Der frühere Raiffeisen-Chef Pierin Vincenz hat zeitweise weit mehr verdient, als bislang öffentlich bekannt war. Dies berichtet die «NZZ am Sonntag» unter Berufung auf Ermittlungsunterlagen um mutmassliche private Deals mit versteckten Kassen.
Er verdiente mehr, als der Öffentlichkeit weisgemacht werden sollte ...
Als genossenschaftliche Bank pflegt Raiffeisen die Tugend der Bescheidenheit. Das gilt auch für die Löhne der Chefs. Seit dem Jahr 2009 weist die Bank transparent aus, wie viel der CEO verdient.
Der Betrag lag seither stets unter zwei Millionen Franken. Zuvor aber kassierte Pierin Vincenz als damaliger Chef ein Vielfaches davon. Dies dokumentieren neue Unterlagen, die der «NZZ am Sonntag» vorliegen. Allein im Jahr 2008 erhielt er einen Nettolohn von 13,8 Millionen Franken. Auch davor kassierte er teils mehrere Millionen Franken.
Um die Entlöhnung der Geschäftsleitung «in diskreter Weise» abzuwickeln, hatte Vincenz eine neue Salärbuchhaltung eingeführt.
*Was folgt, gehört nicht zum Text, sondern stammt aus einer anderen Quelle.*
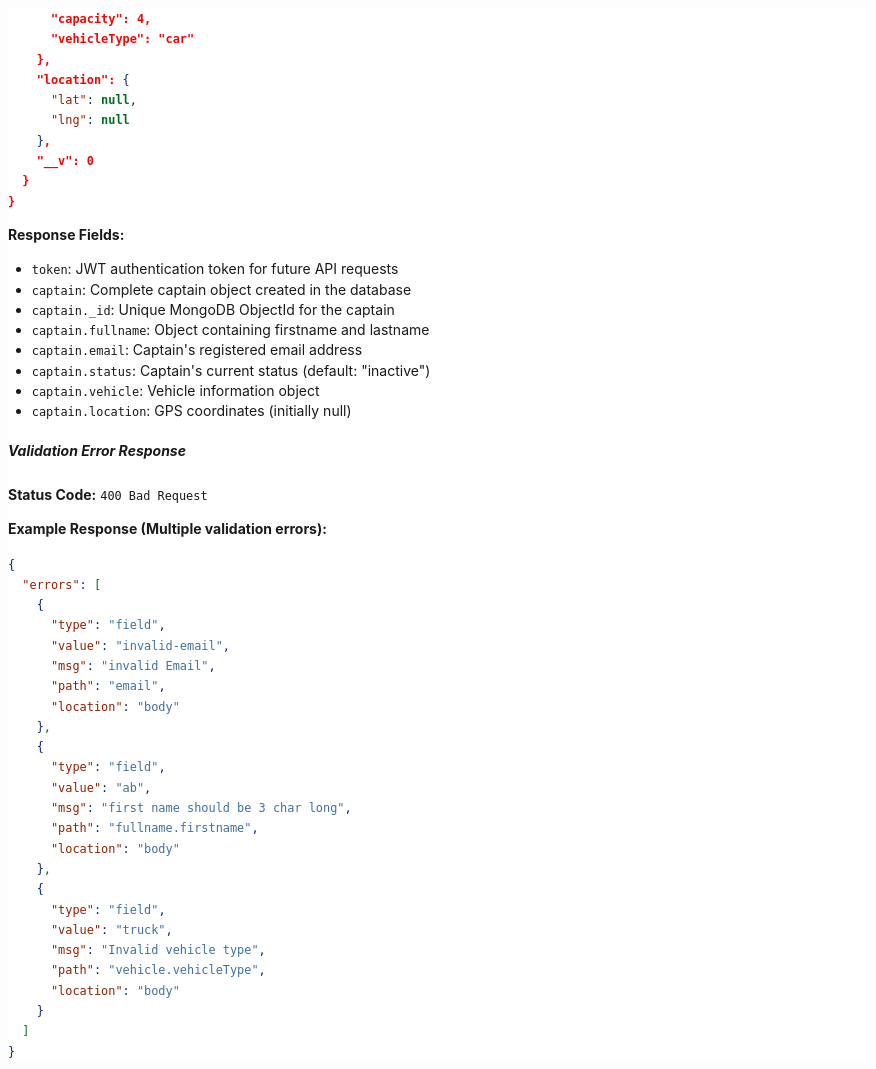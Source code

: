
 ```json
      "capacity": 4,
      "vehicleType": "car"
    },
    "location": {
      "lat": null,
      "lng": null
    },
    "__v": 0
  }
}
```

**Response Fields:**

- `token`: JWT authentication token for future API requests
- `captain`: Complete captain object created in the database
- `captain._id`: Unique MongoDB ObjectId for the captain
- `captain.fullname`: Object containing firstname and lastname
- `captain.email`: Captain's registered email address
- `captain.status`: Captain's current status (default: "inactive")
- `captain.vehicle`: Vehicle information object
- `captain.location`: GPS coordinates (initially null)

##### Validation Error Response

**Status Code:** `400 Bad Request`

**Example Response (Multiple validation errors):**

```json
{
  "errors": [
    {
      "type": "field",
      "value": "invalid-email",
      "msg": "invalid Email",
      "path": "email",
      "location": "body"
    },
    {
      "type": "field",
      "value": "ab",
      "msg": "first name should be 3 char long",
      "path": "fullname.firstname",
      "location": "body"
    },
    {
      "type": "field",
      "value": "truck",
      "msg": "Invalid vehicle type",
      "path": "vehicle.vehicleType",
      "location": "body"
    }
  ]
}
```
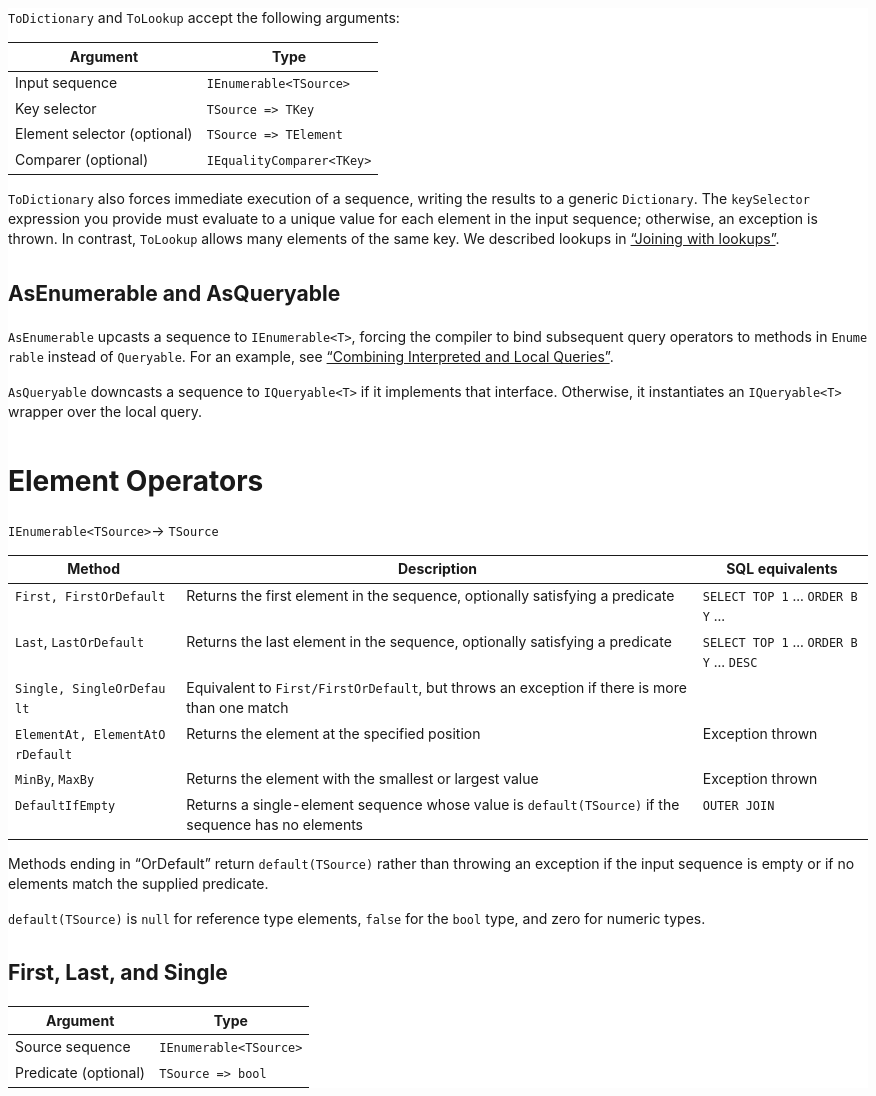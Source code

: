 `ToDictionary` and `ToLookup` accept the following arguments:

| Argument | Type |
| --- | --- |
| Input sequence | `IEnumerable<TSource>` |
| Key selector | `TSource => TKey` |
| Element selector (optional) | `TSource => TElement` |
| Comparer (optional) | `IEqualityComparer<TKey>` |

`ToDictionary` also forces immediate execution of a sequence, writing the results to a generic `Dictionary`. The `keySelector` expression you provide must evaluate to a unique value for each element in the input sequence; otherwise, an exception is thrown. In contrast, `ToLookup` allows many elements of the same key. We described lookups in [“Joining with lookups”](#joining_with_lookups).

## AsEnumerable and AsQueryable

`AsEnumerable` upcasts a sequence to `IEnumerable<T>`, forcing the compiler to bind subsequent query operators to methods in `Enumerable` instead of `Queryable`. For an example, see [“Combining Interpreted and Local Queries”](ch08.html#combining_interpreted_and_local_queries).

`AsQueryable` downcasts a sequence to `IQueryable<T>` if it implements that interface. Otherwise, it instantiates an `IQueryable<T>` wrapper over the local query.

# Element Operators

`IEnumerable<TSource>`→ `TSource`

| Method | Description | SQL equivalents |
| --- | --- | --- |
| `First, FirstOrDefault` | Returns the first element in the sequence, optionally satisfying a predicate | `SELECT TOP 1` ... `ORDER BY` ... |
| `Last`, `LastOrDefault` | Returns the last element in the sequence, optionally satisfying a predicate | `SELECT TOP 1` ... `ORDER BY` ... `DESC` |
| `Single, SingleOrDefault` | Equivalent to `First/FirstOrDefault`, but throws an exception if there is more than one match |   |
| `ElementAt, ElementAtOrDefault` | Returns the element at the specified position | Exception thrown |
| `MinBy`, `MaxBy` | Returns the element with the smallest or largest value | Exception thrown |
| `DefaultIfEmpty` | Returns a single-element sequence whose value is `default(TSource)` if the sequence has no elements | `OUTER JOIN` |

Methods ending in “OrDefault” return `default(TSource)` rather than throwing an exception if the input sequence is empty or if no elements match the supplied predicate.

`default(TSource)` is `null` for reference type elements, `false` for the `bool` type, and zero for numeric types.

## First, Last, and Single

| Argument | Type |
| --- | --- |
| Source sequence | `IEnumerable<TSource>` |
| Predicate (optional) | `TSource => bool` |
Somit floss der Grossteil der Gehälter über das Konto eines externen Anwalts.
... und prangerte gleichzeitig «Lohnexzesse» an
Vincenz war von 1999 bis 2015 CEO der Bank. In der Öffentlichkeit hatte er «Lohnexzesse» bei Banken angeprangert. So sprach er davon, die ausbezahlten Boni hätten die «Grenzen des guten Geschmacks» überschritten. Zu den neuen Vorwürfen nahm er gegenüber der NZZ keine Stellung.
Vincenz muss sich nun im Januar 2022 unter anderem wegen gewerbsmässigen Betrugs vor Gericht verantworten. Dies, weil er mit Komplizen bei Firmenkäufen illegale Vorteile erhalten und unrechtmässig Spesen bezogen haben soll.